§ Exercise directions
Show all lines from the listing below that contain "completion".

§ Supplied records
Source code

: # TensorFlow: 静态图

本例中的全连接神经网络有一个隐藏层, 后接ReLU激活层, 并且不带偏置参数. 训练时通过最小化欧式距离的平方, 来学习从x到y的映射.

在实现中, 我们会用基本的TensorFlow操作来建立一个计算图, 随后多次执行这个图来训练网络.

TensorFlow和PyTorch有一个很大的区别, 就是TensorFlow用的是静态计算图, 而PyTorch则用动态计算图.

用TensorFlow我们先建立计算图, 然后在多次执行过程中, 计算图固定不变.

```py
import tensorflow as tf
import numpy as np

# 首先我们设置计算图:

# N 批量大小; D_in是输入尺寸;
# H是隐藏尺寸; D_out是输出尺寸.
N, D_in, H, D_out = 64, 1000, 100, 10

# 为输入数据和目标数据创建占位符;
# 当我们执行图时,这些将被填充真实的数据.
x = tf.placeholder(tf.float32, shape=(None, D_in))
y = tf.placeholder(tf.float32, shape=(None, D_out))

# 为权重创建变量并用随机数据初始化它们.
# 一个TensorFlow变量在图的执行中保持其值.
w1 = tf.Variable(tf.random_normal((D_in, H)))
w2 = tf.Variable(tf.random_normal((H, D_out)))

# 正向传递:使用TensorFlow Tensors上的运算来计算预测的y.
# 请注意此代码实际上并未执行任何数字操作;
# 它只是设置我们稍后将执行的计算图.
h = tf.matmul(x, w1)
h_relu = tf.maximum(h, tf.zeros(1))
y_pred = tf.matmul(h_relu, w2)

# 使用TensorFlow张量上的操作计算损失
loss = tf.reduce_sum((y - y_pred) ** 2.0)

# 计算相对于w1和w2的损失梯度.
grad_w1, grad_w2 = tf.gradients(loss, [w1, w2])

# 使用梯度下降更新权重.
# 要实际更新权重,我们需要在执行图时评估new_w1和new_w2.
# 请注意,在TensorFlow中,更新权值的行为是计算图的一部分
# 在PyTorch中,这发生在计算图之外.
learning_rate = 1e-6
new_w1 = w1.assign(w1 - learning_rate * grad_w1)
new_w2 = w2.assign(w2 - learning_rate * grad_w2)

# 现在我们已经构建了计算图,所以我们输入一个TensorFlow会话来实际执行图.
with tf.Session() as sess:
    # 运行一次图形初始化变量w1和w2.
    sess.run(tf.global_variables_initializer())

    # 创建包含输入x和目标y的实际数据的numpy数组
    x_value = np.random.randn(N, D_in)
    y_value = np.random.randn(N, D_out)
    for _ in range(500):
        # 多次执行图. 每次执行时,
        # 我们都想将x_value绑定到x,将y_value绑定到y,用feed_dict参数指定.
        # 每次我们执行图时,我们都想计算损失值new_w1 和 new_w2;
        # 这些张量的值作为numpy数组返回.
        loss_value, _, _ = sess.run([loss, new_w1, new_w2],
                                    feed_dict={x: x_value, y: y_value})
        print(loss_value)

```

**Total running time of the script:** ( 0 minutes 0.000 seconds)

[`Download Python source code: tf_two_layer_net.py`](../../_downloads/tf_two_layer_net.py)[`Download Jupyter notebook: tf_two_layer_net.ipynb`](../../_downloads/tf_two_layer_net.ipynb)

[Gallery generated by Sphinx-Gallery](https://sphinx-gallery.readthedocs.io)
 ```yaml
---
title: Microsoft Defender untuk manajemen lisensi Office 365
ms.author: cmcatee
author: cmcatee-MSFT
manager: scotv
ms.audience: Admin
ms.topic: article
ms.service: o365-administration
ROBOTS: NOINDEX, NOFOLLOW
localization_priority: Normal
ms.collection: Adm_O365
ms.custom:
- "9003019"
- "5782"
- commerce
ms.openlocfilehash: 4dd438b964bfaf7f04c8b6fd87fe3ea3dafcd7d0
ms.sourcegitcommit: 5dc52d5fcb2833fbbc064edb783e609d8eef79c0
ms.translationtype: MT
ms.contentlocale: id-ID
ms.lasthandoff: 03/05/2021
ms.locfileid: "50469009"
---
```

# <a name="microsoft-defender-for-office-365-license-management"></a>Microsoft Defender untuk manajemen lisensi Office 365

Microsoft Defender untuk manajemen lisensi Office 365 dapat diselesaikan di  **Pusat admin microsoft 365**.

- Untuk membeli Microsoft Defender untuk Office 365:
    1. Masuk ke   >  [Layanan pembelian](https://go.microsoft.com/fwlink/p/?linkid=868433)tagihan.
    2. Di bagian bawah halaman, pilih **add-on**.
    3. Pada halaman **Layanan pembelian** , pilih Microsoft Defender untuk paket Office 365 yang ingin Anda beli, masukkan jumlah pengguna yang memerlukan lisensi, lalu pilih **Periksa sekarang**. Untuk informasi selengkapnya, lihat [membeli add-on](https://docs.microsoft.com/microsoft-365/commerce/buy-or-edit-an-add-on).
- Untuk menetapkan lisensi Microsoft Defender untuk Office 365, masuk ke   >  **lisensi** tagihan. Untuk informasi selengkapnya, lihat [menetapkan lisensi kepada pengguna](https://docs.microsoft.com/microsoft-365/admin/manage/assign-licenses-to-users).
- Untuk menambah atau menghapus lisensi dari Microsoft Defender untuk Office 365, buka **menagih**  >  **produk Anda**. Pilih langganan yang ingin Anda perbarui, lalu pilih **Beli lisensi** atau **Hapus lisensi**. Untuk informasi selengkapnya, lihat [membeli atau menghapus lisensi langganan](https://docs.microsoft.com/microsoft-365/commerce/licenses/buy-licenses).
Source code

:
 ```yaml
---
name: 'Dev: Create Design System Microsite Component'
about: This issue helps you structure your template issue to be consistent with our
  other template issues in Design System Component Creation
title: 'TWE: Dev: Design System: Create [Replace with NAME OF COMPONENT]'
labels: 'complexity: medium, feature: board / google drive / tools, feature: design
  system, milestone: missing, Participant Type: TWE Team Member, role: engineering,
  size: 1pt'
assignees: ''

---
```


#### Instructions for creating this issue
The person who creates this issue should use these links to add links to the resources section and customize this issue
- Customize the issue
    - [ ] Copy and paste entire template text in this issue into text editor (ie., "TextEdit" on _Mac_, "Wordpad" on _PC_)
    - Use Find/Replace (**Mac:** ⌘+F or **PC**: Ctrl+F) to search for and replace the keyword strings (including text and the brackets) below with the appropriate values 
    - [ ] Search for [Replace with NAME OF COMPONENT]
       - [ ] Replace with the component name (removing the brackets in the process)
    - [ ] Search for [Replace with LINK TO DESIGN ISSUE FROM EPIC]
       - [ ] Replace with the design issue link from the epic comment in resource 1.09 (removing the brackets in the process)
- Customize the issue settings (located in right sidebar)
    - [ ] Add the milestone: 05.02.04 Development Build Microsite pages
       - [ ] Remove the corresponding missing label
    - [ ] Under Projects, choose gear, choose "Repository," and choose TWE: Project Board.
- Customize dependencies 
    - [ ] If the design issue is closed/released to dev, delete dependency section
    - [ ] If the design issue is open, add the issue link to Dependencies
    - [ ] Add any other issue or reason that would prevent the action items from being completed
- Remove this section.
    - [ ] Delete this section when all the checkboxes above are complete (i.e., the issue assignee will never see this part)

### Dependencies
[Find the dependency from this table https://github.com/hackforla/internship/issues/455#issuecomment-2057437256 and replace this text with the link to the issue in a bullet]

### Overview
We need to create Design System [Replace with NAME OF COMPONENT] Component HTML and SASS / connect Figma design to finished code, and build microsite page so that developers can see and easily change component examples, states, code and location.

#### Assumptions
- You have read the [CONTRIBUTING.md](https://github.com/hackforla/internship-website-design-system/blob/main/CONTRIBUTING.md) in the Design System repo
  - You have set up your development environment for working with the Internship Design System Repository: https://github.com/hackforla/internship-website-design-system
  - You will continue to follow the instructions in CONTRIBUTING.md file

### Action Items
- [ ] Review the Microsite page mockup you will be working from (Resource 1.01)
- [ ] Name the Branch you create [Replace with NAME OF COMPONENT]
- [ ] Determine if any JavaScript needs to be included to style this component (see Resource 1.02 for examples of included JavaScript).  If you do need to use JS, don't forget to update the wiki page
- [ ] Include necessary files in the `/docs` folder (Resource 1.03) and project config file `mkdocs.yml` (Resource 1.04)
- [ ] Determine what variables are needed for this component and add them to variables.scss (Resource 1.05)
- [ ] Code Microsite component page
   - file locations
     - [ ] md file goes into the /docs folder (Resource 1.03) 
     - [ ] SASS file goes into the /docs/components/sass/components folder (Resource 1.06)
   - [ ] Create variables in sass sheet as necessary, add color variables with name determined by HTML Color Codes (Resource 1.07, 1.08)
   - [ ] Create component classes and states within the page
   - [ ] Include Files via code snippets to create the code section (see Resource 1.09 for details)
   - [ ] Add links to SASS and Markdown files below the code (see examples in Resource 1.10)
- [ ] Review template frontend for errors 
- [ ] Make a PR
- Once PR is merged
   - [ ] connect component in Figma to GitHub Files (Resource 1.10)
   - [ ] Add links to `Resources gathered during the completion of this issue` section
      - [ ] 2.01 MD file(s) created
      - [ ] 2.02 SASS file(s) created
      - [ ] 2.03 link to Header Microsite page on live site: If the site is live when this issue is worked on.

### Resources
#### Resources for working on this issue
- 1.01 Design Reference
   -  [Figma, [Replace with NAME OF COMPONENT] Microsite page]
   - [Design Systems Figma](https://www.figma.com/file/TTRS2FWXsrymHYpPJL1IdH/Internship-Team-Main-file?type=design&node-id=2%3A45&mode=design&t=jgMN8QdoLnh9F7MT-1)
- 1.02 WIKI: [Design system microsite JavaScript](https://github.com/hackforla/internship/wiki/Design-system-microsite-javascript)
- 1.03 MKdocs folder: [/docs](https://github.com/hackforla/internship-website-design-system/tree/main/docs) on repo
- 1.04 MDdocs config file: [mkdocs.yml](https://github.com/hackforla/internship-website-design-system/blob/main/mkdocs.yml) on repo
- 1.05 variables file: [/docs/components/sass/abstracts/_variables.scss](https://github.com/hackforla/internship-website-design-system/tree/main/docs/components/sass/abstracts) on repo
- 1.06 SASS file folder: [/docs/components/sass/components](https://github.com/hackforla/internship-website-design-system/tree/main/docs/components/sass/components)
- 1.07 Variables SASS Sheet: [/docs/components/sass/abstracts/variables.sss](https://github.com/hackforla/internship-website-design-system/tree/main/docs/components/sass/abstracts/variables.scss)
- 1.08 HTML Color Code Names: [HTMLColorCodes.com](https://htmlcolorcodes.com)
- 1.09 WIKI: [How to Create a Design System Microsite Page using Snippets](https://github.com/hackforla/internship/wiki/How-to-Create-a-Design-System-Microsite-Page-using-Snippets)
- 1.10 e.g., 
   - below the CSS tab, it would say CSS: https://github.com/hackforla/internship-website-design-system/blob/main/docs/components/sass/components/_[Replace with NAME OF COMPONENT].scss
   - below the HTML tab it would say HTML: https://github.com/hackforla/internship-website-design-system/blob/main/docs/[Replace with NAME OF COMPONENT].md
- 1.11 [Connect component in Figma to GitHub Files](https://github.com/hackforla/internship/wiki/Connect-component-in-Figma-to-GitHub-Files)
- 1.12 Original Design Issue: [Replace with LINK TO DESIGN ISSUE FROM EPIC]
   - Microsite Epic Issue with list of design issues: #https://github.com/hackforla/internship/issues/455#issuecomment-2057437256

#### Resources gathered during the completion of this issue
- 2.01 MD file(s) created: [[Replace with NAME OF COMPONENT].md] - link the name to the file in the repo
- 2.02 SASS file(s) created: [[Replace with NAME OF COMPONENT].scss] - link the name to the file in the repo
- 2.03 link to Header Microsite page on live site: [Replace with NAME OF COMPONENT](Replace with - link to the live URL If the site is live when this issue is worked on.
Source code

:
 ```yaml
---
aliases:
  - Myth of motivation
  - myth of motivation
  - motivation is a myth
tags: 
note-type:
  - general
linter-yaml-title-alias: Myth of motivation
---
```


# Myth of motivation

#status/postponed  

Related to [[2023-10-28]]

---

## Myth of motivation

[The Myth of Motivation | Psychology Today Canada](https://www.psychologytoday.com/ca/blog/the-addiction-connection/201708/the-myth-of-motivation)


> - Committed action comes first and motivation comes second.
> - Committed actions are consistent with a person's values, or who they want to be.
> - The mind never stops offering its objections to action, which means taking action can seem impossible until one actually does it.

§ Task output
   - [ ] Add links to `Resources gathered during the completion of this issue` section
#### Resources gathered during the completion of this issue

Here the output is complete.